- **PROBLEM TO WORK ON**
Please copy, exactly as they appear below, the lines from the one containing "2. [Create an" through the one containing "## 3. Create an IAM user".

Records drawn from a dataset:
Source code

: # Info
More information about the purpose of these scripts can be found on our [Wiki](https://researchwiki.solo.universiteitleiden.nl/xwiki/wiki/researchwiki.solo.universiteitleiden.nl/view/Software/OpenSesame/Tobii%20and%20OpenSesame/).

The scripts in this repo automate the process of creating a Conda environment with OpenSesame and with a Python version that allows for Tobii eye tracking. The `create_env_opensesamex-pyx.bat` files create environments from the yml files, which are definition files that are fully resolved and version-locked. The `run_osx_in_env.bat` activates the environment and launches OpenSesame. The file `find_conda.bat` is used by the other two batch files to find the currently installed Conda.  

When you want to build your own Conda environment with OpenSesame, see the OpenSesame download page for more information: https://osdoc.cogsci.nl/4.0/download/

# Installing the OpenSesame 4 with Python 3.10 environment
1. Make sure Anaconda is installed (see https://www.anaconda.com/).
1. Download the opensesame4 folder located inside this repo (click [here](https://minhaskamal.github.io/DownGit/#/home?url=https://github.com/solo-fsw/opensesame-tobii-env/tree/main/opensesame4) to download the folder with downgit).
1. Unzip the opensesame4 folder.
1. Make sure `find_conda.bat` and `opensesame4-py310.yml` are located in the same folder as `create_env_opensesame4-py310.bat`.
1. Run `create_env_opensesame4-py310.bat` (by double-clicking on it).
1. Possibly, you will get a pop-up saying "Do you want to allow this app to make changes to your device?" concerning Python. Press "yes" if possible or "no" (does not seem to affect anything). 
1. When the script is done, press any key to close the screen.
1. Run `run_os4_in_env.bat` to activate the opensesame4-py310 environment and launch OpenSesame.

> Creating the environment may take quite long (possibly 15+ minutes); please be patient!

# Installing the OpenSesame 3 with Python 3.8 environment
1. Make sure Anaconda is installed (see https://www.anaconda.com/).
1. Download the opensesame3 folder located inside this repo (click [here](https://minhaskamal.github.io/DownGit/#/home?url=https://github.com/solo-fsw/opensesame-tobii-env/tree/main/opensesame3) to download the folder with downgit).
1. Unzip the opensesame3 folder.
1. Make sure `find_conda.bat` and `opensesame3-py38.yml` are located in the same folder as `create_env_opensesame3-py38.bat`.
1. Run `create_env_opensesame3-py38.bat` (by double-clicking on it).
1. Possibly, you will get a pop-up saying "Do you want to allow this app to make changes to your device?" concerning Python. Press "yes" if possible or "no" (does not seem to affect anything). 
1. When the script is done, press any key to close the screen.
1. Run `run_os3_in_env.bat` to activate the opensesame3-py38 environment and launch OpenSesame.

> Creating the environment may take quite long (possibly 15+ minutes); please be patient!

---

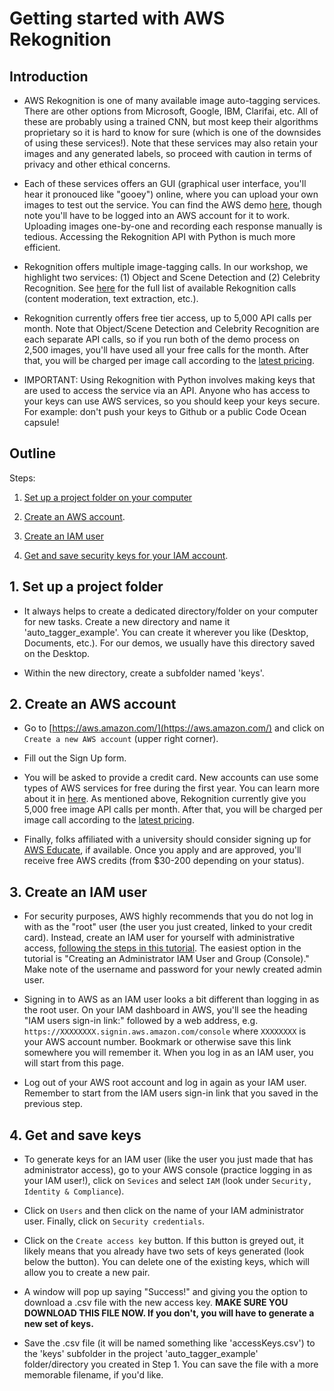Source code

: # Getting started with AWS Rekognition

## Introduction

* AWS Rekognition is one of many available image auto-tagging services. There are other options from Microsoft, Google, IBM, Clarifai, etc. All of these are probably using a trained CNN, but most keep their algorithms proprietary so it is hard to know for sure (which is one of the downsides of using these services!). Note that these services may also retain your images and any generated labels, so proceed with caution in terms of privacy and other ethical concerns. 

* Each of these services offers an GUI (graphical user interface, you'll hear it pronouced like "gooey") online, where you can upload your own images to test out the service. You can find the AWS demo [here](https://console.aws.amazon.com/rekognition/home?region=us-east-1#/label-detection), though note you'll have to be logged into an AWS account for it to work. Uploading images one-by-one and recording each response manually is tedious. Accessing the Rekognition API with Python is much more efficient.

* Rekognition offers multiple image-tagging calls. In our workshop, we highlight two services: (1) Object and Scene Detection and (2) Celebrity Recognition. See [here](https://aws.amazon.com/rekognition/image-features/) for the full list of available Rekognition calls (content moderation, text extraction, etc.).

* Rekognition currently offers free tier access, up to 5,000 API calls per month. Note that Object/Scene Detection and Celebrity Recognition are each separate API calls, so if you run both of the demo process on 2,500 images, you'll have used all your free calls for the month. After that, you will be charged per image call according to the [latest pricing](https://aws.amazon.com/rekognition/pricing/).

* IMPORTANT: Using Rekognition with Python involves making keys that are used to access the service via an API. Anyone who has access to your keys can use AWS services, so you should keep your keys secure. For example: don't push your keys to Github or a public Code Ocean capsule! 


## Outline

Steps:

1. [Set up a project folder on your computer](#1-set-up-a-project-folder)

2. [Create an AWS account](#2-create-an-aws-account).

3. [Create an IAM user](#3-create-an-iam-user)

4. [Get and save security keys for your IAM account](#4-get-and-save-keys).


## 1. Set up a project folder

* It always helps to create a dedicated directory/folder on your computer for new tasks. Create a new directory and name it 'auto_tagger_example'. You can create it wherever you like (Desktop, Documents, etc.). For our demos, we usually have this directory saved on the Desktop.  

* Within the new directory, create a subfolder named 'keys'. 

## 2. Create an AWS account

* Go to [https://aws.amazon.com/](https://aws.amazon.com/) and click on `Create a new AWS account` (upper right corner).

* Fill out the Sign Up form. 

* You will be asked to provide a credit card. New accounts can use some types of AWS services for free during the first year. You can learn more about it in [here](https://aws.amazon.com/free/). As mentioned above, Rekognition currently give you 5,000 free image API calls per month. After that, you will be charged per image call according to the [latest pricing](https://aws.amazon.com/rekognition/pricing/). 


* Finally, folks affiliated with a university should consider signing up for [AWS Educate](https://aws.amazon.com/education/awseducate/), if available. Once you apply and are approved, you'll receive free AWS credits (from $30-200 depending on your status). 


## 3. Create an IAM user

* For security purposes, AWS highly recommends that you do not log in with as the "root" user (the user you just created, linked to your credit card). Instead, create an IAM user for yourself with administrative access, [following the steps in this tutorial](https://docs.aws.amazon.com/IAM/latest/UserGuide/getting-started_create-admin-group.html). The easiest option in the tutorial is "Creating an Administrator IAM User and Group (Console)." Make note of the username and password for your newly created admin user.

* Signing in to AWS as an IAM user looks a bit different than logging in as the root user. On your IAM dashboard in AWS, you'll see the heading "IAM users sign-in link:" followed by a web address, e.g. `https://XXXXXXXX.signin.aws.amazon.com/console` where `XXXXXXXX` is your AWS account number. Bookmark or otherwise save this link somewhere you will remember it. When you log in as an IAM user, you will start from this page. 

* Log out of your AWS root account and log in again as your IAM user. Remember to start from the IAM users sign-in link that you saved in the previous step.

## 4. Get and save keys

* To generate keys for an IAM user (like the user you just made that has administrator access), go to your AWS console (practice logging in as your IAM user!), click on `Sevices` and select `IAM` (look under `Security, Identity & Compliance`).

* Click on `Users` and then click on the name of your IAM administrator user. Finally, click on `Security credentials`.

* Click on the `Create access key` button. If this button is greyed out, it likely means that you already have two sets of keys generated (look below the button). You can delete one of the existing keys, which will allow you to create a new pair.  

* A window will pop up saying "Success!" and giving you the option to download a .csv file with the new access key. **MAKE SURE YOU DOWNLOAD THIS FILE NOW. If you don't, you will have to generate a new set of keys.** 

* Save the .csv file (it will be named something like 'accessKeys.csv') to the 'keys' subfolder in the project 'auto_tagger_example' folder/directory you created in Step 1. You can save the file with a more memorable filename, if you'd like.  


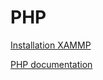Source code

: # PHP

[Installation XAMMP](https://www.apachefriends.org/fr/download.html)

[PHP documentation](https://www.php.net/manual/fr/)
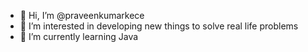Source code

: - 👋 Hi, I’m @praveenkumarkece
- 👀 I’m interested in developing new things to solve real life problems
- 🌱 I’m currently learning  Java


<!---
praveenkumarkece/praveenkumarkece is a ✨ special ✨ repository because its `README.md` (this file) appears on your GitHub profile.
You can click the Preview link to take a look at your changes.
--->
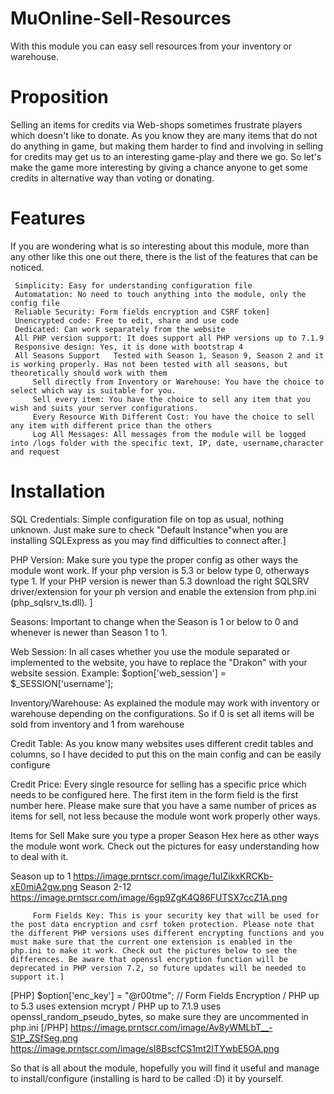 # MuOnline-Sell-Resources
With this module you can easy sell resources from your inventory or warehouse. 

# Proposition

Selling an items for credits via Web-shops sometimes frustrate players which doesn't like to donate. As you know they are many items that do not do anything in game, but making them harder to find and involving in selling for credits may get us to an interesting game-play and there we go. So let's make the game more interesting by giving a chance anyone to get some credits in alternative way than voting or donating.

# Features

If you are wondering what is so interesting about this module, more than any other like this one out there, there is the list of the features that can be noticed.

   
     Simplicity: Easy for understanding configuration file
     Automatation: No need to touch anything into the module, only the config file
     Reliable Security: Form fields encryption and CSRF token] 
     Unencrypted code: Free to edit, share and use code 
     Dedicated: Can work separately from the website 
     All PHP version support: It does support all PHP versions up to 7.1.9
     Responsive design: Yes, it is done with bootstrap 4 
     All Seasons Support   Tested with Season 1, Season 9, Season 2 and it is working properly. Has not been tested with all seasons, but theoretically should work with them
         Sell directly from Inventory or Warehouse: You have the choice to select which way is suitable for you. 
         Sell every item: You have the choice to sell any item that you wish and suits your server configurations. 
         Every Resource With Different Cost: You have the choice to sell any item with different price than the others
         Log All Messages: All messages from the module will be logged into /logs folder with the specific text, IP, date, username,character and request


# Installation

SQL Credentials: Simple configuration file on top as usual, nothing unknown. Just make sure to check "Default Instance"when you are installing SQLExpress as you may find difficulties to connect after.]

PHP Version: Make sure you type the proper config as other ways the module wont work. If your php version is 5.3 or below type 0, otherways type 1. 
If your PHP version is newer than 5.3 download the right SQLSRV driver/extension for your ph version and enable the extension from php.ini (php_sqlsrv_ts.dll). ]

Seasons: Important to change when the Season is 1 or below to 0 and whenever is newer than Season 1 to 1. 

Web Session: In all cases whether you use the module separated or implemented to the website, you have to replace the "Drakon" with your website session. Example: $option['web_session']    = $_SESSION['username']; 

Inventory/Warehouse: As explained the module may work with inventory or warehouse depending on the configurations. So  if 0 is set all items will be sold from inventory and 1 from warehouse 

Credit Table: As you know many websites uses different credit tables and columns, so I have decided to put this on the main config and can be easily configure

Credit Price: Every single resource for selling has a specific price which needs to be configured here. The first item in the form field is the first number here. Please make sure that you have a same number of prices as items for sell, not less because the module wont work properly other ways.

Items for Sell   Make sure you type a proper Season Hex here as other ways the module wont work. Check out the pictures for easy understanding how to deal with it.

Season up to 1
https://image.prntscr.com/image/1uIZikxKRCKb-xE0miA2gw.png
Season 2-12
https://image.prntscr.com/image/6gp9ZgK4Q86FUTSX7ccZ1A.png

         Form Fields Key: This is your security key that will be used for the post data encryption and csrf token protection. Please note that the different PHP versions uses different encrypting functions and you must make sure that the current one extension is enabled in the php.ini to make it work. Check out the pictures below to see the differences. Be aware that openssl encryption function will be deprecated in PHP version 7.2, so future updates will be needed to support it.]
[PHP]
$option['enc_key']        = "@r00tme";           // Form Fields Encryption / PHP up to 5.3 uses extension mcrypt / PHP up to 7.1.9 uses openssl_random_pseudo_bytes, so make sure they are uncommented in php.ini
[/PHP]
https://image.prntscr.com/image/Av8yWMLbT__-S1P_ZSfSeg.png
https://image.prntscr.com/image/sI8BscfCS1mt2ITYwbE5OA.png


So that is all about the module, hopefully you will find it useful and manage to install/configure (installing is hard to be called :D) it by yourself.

- **TASK SOLUTION**
2. [Create an AWS account](#2-create-an-aws-account).

3. [Create an IAM user](#3-create-an-iam-user)

4. [Get and save security keys for your IAM account](#4-get-and-save-keys).


## 1. Set up a project folder

* It always helps to create a dedicated directory/folder on your computer for new tasks. Create a new directory and name it 'auto_tagger_example'. You can create it wherever you like (Desktop, Documents, etc.). For our demos, we usually have this directory saved on the Desktop.  

* Within the new directory, create a subfolder named 'keys'. 

## 2. Create an AWS account

* Go to [https://aws.amazon.com/](https://aws.amazon.com/) and click on `Create a new AWS account` (upper right corner).

* Fill out the Sign Up form. 

* You will be asked to provide a credit card. New accounts can use some types of AWS services for free during the first year. You can learn more about it in [here](https://aws.amazon.com/free/). As mentioned above, Rekognition currently give you 5,000 free image API calls per month. After that, you will be charged per image call according to the [latest pricing](https://aws.amazon.com/rekognition/pricing/). 


* Finally, folks affiliated with a university should consider signing up for [AWS Educate](https://aws.amazon.com/education/awseducate/), if available. Once you apply and are approved, you'll receive free AWS credits (from $30-200 depending on your status). 


## 3. Create an IAM user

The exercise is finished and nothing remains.